Rural development is one of the three priorities we have set ourselves for Creating Shared Value or CSV – our approach to doing business.
CSV requires us to look for ways to create value for our shareholders while also ensuring we create value for the communities in which we operate.
So what does that mean in practice?
Well, we source raw materials such as cocoa, coffee and milk from more than 680,000 farmers worldwide.
Sometimes, a lack of investment in the social and agricultural infrastructure in a region or country can make it difficult for farmers to supply us with high quality, safe and sustainable-grown crops.
So, where we can, we try to contribute towards what those working in agricultural development call “extension services”, for the farmers who supply us.

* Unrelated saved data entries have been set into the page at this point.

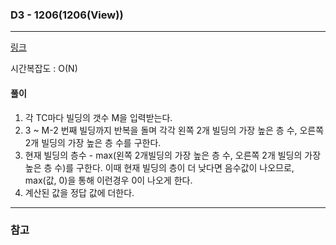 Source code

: ### D3 - 1206(1206(View))
___

[링크](https://swexpertacademy.com/main/code/problem/problemSubmitHistory.do)

시간복잡도 : O(N)

#### 풀이
1. 각 TC마다 빌딩의 갯수 M을 입력받는다.
2. 3 ~ M-2 번째 빌딩까지 반복을 돌며 각각 왼쪽 2개 빌딩의 가장 높은 층 수, 오른쪽 2개 빌딩의 가장 높은 층 수를 구한다.
3. 현재 빌딩의 층수 - max(왼쪽 2개빌딩의 가장 높은 층 수, 오른쪽 2개 빌딩의 가장 높은 층 수)를 구한다. 이때 현재 빌딩의 층이 더 낮다면 음수값이 나오므로, max(값, 0)을 통해 이런경우 0이 나오게 한다.
4. 계산된 값을 정답 값에 더한다.
___
### 참고  
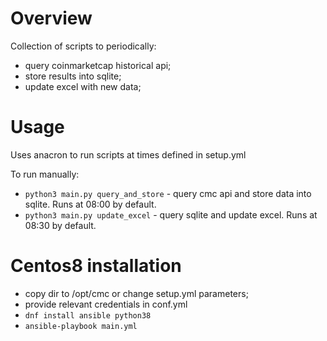 # Overview
Collection of scripts to periodically:
* query coinmarketcap historical api;
* store results into sqlite;
* update excel with new data;

# Usage
Uses anacron to run scripts at times defined in setup.yml

To run manually:
* `python3 main.py query_and_store` - query cmc api and store data into sqlite. Runs at 08:00 by default.
* `python3 main.py update_excel` - query sqlite and update excel. Runs at 08:30 by default.


# Centos8 installation
* copy dir to /opt/cmc or change setup.yml parameters;
* provide relevant credentials in conf.yml  
* `dnf install ansible python38`
* `ansible-playbook main.yml`
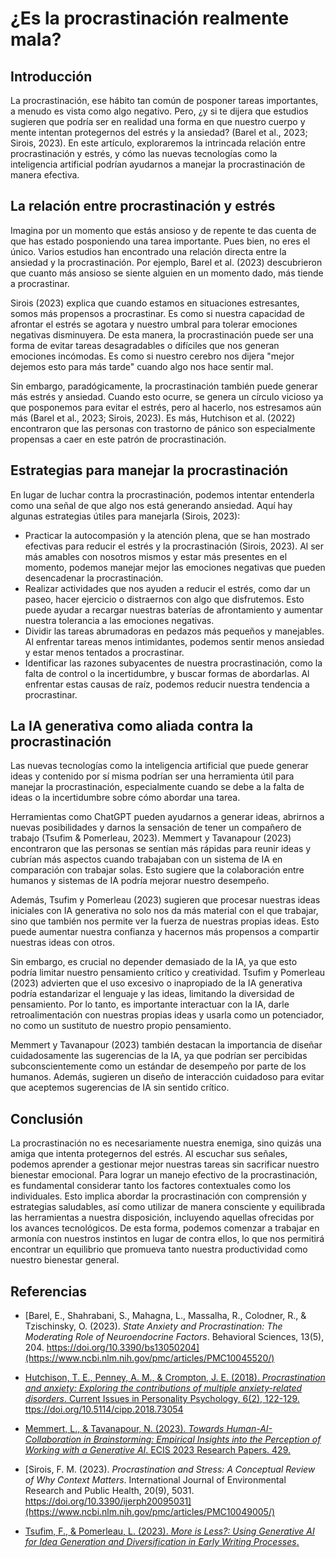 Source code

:# ¿Es la procrastinación realmente mala?

## Introducción

La procrastinación, ese hábito tan común de posponer tareas importantes, a menudo es vista como algo negativo. Pero, ¿y si te dijera que estudios sugieren que podría ser en realidad una forma en que nuestro cuerpo y mente intentan protegernos del estrés y la ansiedad? (Barel et al., 2023; Sirois, 2023). En este artículo, exploraremos la intrincada relación entre procrastinación y estrés, y cómo las nuevas tecnologías como la inteligencia artificial podrían ayudarnos a manejar la procrastinación de manera efectiva.

## La relación entre procrastinación y estrés

Imagina por un momento que estás ansioso y de repente te das cuenta de que has estado posponiendo una tarea importante. Pues bien, no eres el único. Varios estudios han encontrado una relación directa entre la ansiedad y la procrastinación. Por ejemplo, Barel et al. (2023) descubrieron que cuanto más ansioso se siente alguien en un momento dado, más tiende a procrastinar.

Sirois (2023) explica que cuando estamos en situaciones estresantes, somos más propensos a procrastinar. Es como si nuestra capacidad de afrontar el estrés se agotara y nuestro umbral para tolerar emociones negativas disminuyera. De esta manera, la procrastinación puede ser una forma de evitar tareas desagradables o difíciles que nos generan emociones incómodas. Es como si nuestro cerebro nos dijera "mejor dejemos esto para más tarde" cuando algo nos hace sentir mal.

Sin embargo, paradógicamente, la procrastinación también puede generar más estrés y ansiedad. Cuando esto ocurre, se genera un círculo vicioso ya que posponemos para evitar el estrés, pero al hacerlo, nos estresamos aún más (Barel et al., 2023; Sirois, 2023). Es más, Hutchison et al. (2022) encontraron que las personas con trastorno de pánico son especialmente propensas a caer en este patrón de procrastinación.

## Estrategias para manejar la procrastinación

En lugar de luchar contra la procrastinación, podemos intentar entenderla como una señal de que algo nos está generando ansiedad. Aquí hay algunas estrategias útiles para manejarla (Sirois, 2023):

- Practicar la autocompasión y la atención plena, que se han mostrado efectivas para reducir el estrés y la procrastinación (Sirois, 2023). Al ser más amables con nosotros mismos y estar más presentes en el momento, podemos manejar mejor las emociones negativas que pueden desencadenar la procrastinación.
- Realizar actividades que nos ayuden a reducir el estrés, como dar un paseo, hacer ejercicio o distraernos con algo que disfrutemos. Esto puede ayudar a recargar nuestras baterías de afrontamiento y aumentar nuestra tolerancia a las emociones negativas.
- Dividir las tareas abrumadoras en pedazos más pequeños y manejables. Al enfrentar tareas menos intimidantes, podemos sentir menos ansiedad y estar menos tentados a procrastinar.
- Identificar las razones subyacentes de nuestra procrastinación, como la falta de control o la incertidumbre, y buscar formas de abordarlas. Al enfrentar estas causas de raíz, podemos reducir nuestra tendencia a procrastinar.

## La IA generativa como aliada contra la procrastinación

Las nuevas tecnologías como la inteligencia artificial que puede generar ideas y contenido por sí misma podrían ser una herramienta útil para manejar la procrastinación, especialmente cuando se debe a la falta de ideas o la incertidumbre sobre cómo abordar una tarea.

Herramientas como ChatGPT pueden ayudarnos a generar ideas, abrirnos a nuevas posibilidades y darnos la sensación de tener un compañero de trabajo (Tsufim & Pomerleau, 2023). Memmert y Tavanapour (2023) encontraron que las personas se sentían más rápidas para reunir ideas y cubrían más aspectos cuando trabajaban con un sistema de IA en comparación con trabajar solas. Esto sugiere que la colaboración entre humanos y sistemas de IA podría mejorar nuestro desempeño.

Además, Tsufim y Pomerleau (2023) sugieren que procesar nuestras ideas iniciales con IA generativa no solo nos da más material con el que trabajar, sino que también nos permite ver la fuerza de nuestras propias ideas. Esto puede aumentar nuestra confianza y hacernos más propensos a compartir nuestras ideas con otros.

Sin embargo, es crucial no depender demasiado de la IA, ya que esto podría limitar nuestro pensamiento crítico y creatividad. Tsufim y Pomerleau (2023) advierten que el uso excesivo o inapropiado de la IA generativa podría estandarizar el lenguaje y las ideas, limitando la diversidad de pensamiento. Por lo tanto, es importante interactuar con la IA, darle retroalimentación con nuestras propias ideas y usarla como un potenciador, no como un sustituto de nuestro propio pensamiento.

Memmert y Tavanapour (2023) también destacan la importancia de diseñar cuidadosamente las sugerencias de la IA, ya que podrían ser percibidas subconscientemente como un estándar de desempeño por parte de los humanos. Además, sugieren un diseño de interacción cuidadoso para evitar que aceptemos sugerencias de IA sin sentido crítico.

## Conclusión

La procrastinación no es necesariamente nuestra enemiga, sino quizás una amiga que intenta protegernos del estrés. Al escuchar sus señales, podemos aprender a gestionar mejor nuestras tareas sin sacrificar nuestro bienestar emocional. Para lograr un manejo efectivo de la procrastinación, es fundamental considerar tanto los factores contextuales como los individuales. Esto implica abordar la procrastinación con comprensión y estrategias saludables, así como utilizar de manera consciente y equilibrada las herramientas a nuestra disposición, incluyendo aquellas ofrecidas por los avances tecnológicos. De esta forma, podemos comenzar a trabajar en armonía con nuestros instintos en lugar de contra ellos, lo que nos permitirá encontrar un equilibrio que promueva tanto nuestra productividad como nuestro bienestar general.

## Referencias

- [Barel, E., Shahrabani, S., Mahagna, L., Massalha, R., Colodner, R., & Tzischinsky, O. (2023). *State Anxiety and Procrastination: The Moderating Role of Neuroendocrine Factors*. Behavioral Sciences, 13(5), 204. https://doi.org/10.3390/bs13050204](https://www.ncbi.nlm.nih.gov/pmc/articles/PMC10045520/)

- [Hutchison, T. E., Penney, A. M., & Crompton, J. E. (2018). *Procrastination and anxiety: Exploring the contributions of multiple anxiety-related disorders*. Current Issues in Personality Psychology, 6(2), 122-129. ttps://doi.org/10.5114/cipp.2018.73054](https://cipp.ug.edu.pl/Procrastination-and-anxiety-Exploring-the-contributions-of-multiple-anxiety-related,81168,0,2.html)

- [Memmert, L., & Tavanapour, N. (2023). *Towards Human-AI-Collaboration in Brainstorming: Empirical Insights into the Perception of Working with a Generative AI*. ECIS 2023 Research Papers. 429.](https://aisel.aisnet.org/ecis2023_rp/429/)

- [Sirois, F. M. (2023). *Procrastination and Stress: A Conceptual Review of Why Context Matters*. International Journal of Environmental Research and Public Health, 20(9), 5031. https://doi.org/10.3390/ijerph20095031](https://www.ncbi.nlm.nih.gov/pmc/articles/PMC10049005/)

- [Tsufim, F., & Pomerleau, L. (2023). *More is Less?: Using Generative AI for Idea Generation and Diversification in Early Writing Processes*.](https://uen.pressbooks.pub/teachingandgenerativeai/chapter/more-is-less-using-generative-ai-for-idea-generation-and-diversification-in-early-writing-processes/)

This means providing people with the access to knowledge and information they need to increase productivity and establish sustainable production systems.
It also involves sharing knowledge from agricultural research with those who supply us.

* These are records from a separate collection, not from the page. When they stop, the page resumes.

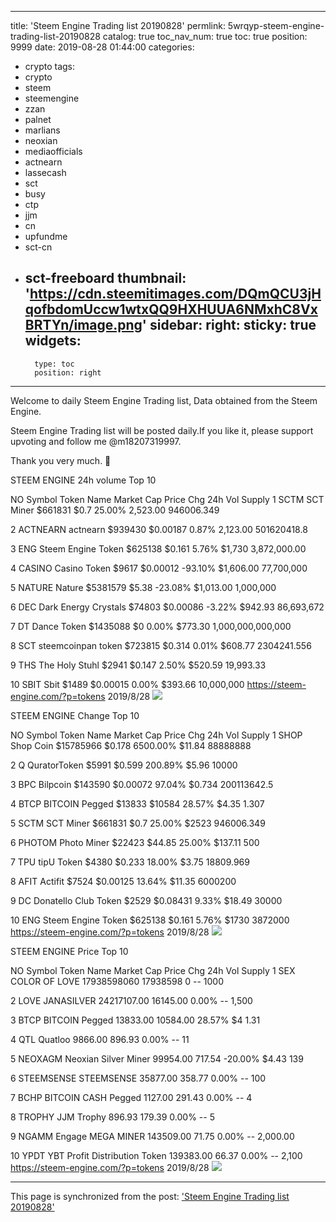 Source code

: 
---
title: 'Steem Engine Trading list 20190828'
permlink: 5wrqyp-steem-engine-trading-list-20190828
catalog: true
toc_nav_num: true
toc: true
position: 9999
date: 2019-08-28 01:44:00
categories:
- crypto
tags:
- crypto
- steem
- steemengine
- zzan
- palnet
- marlians
- neoxian
- mediaofficials
- actnearn
- lassecash
- sct
- busy
- ctp
- jjm
- cn
- upfundme
- sct-cn
- sct-freeboard
thumbnail: 'https://cdn.steemitimages.com/DQmQCU3jHqofbdomUccw1wtxQQ9HXHUUA6NMxhC8VxBRTYn/image.png'
sidebar:
    right:
        sticky: true
widgets:
    -
        type: toc
        position: right
---


Welcome to daily Steem Engine Trading list, Data obtained from the Steem Engine.

Steem Engine Trading list will be posted daily.If you like it, please support upvoting and follow me @m18207319997.

Thank you very much. 🙏

STEEM ENGINE 24h volume Top 10							
							
NO	Symbol	Token Name	Market Cap	Price	 Chg	24h Vol	Supply
1	SCTM	SCT Miner	$661831	$0.7	25.00%	2,523.00	946006.349
							
2	ACTNEARN	actnearn	$939430	$0.00187	0.87%	2,123.00	501620418.8
							
3	ENG	Steem Engine Token	$625138	$0.161	5.76%	$1,730 	3,872,000.00
							
4	CASINO	Casino Token	$9617	$0.00012	-93.10%	$1,606.00 	77,700,000
							
5	NATURE	Nature	$5381579	$5.38	-23.08%	$1,013.00 	1,000,000
							
6	DEC	Dark Energy Crystals	$74803	$0.00086	-3.22%	$942.93 	86,693,672
							
7	DT	Dance Token	$1435088	$0	0.00%	$773.30 	1,000,000,000,000
							
8	SCT	steemcoinpan token	$723815	$0.314	0.01%	$608.77 	2304241.556
							
9	THS	The Holy Stuhl	$2941	$0.147	2.50%	$520.59 	19,993.33
							
10	SBIT	Sbit	$1489	$0.00015	0.00%	$393.66 	10,000,000
https://steem-engine.com/?p=tokens  			2019/8/28				![](https://cdn.steemitimages.com/DQmQCU3jHqofbdomUccw1wtxQQ9HXHUUA6NMxhC8VxBRTYn/image.png)

STEEM ENGINE  Change Top 10							
							
NO	Symbol	Token Name	Market Cap	Price	 Chg	24h Vol	Supply
1	SHOP	Shop Coin	$15785966	$0.178	6500.00%	$11.84	88888888
							
2	Q	QuratorToken	$5991	$0.599	200.89%	$5.96	10000
							
3	BPC	Bilpcoin	$143590	$0.00072	97.04%	$0.734	200113642.5
							
4	BTCP	BITCOIN Pegged	$13833	$10584	28.57%	$4.35	1.307
							
5	SCTM	SCT Miner	$661831	$0.7	25.00%	$2523	946006.349
							
6	PHOTOM	Photo Miner	$22423	$44.85	25.00%	$137.11	500
							
7	TPU	tipU Token	$4380	$0.233	18.00%	$3.75	18809.969
							
8	AFIT	Actifit	$7524	$0.00125	13.64%	$11.35	6000200
							
9	DC	Donatello Club Token	$2529	$0.08431	9.33%	$18.49	30000
							
10	ENG	Steem Engine Token	$625138	$0.161	5.76%	$1730	3872000
https://steem-engine.com/?p=tokens  			2019/8/28				![](https://cdn.steemitimages.com/DQmWocTJC3q67vDLwjeu8sB9E9vkd7Kue2jjQ6GLxq6d8dT/image.png)

STEEM ENGINE Price Top 10							
							
NO	Symbol	Token Name	Market Cap	Price	 Chg	24h Vol	Supply
1	SEX	COLOR OF LOVE	17938598060	17938598	0	--	1000
							
2	LOVE	JANASILVER	24217107.00 	16145.00 	0.00%	--	1,500
							
3	BTCP	BITCOIN Pegged	13833.00 	10584.00 	28.57%	$4 	1.31
							
4	QTL	Quatloo	9866.00 	896.93 	0.00%	--	11
							
5	NEOXAGM	Neoxian Silver Miner	99954.00 	717.54 	-20.00%	$4.43 	139
							
6	STEEMSENSE	STEEMSENSE	35877.00 	358.77 	0.00%	--	100
							
7	BCHP	BITCOIN CASH Pegged	1127.00 	291.43 	0.00%	--	4
							
8	TROPHY	JJM Trophy	896.93 	179.39 	0.00%	--	5
							
9	NGAMM	Engage MEGA MINER	143509.00 	71.75 	0.00%	--	2,000.00
							
10	YPDT	YBT Profit Distribution Token	139383.00 	66.37 	0.00%	--	2,100
https://steem-engine.com/?p=tokens  			2019/8/28				![](https://cdn.steemitimages.com/DQmTAp9DUwW8ksGEmNRkuUwWzqSjNqNei1b3js82L3EtiEk/image.png)

- - -

This page is synchronized from the post: ['Steem Engine Trading list 20190828'](https://steemit.com/@m18207319997/5wrqyp-steem-engine-trading-list-20190828)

Last year about 200,000 of our farmers received this kind of training in farming practices, post-harvesting and quality management.
Prize winning partnership
One of our partners, iDE Cambodia has shown what success a new innovative approach to extension services can deliver.
iDE Cambodia was the winner of our first Nestlé Prize in Creating Shared Value.

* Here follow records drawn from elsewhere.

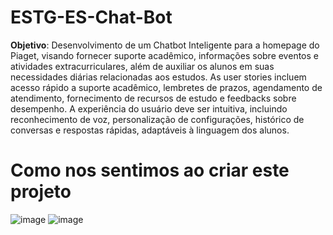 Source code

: # ESTG-ES-Chat-Bot

**Objetivo**: Desenvolvimento de um Chatbot Inteligente para a homepage do Piaget, visando fornecer suporte acadêmico, informações sobre eventos e atividades extracurriculares, além de auxiliar os alunos em suas necessidades diárias relacionadas aos estudos. As user stories incluem acesso rápido a suporte acadêmico, lembretes de prazos, agendamento de atendimento, fornecimento de recursos de estudo e feedbacks sobre desempenho. A experiência do usuário deve ser intuitiva, incluindo reconhecimento de voz, personalização de configurações, histórico de conversas e respostas rápidas, adaptáveis à linguagem dos alunos.

# Como nos sentimos ao criar este projeto
![image](https://github.com/Afonso295/ESTG-ES-Chat-Bot/assets/152220916/b2ba2552-905e-493b-a868-e45776726dee) ![image](https://github.com/Afonso295/ESTG-ES-Chat-Bot/assets/152220916/06410307-0a13-407a-834a-43f139ff044f)


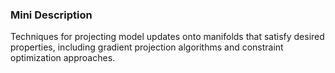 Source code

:### Mini Description

Techniques for projecting model updates onto manifolds that satisfy desired properties, including gradient projection algorithms and constraint optimization approaches.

It recruits and trains rural business people to become Farmer Business Advisors who can then work closely with small-scale farmers in an area, and through that direct access, spread a better understanding of good farming practices.
The programme aims to help advisors become successful entrepreneurs.
They are trained for nine months in subjects including agronomy, sales, business and using their own ‘demo plot’ to illustrate their agricultural learnings and knowledge.
The advisors are also expected to develop entrepreneurial skills they can pass on to their clients, such as teaching the farmers how to generate a profit.
The results speak for themselves.
Our investment helped iDE Cambodia to nearly double the number of advisors they have recruited and trained.
More than 100 of them are now working with 15,000 farmers. That has generated sales revenues for the farmers of more than USD 215,000 (about CHF 195,000).
Now it is easier for farmers to obtain technology they need to boost productivity too.
Products that used to be difficult to access at competitive prices are offered more cheaply through the iDE scheme.
They can get special bags to store harvested crops for longer periods, keeping them moisture-free without using chemicals or refrigeration.
There are also locally-produced ceramic water filters to remove harmful micro-organisms from water to keep crops and communities safe.
Replication in Africa
The success of the scheme is an important incentive for other farmers to take part.
This year another 140 advisors have joined the programme.
It is being extended to Mozambique and Ghana and we hope, in time, iDE can introduce this successful model elsewhere.
Beyond our supply chain
Partnerships like this help us towards our goal of maintaining a sustainable supply chain that also provides value for farmers and their communities.
I really believe this is more than just two organisations benefiting from knowledge transfer and expertise.
We are taking another step forward in agricultural development and making a positive contribution to the lives of the farmers and their families.
I look forward to working with the next winner of our Prize in Creating Shared Value, who will be announced in November.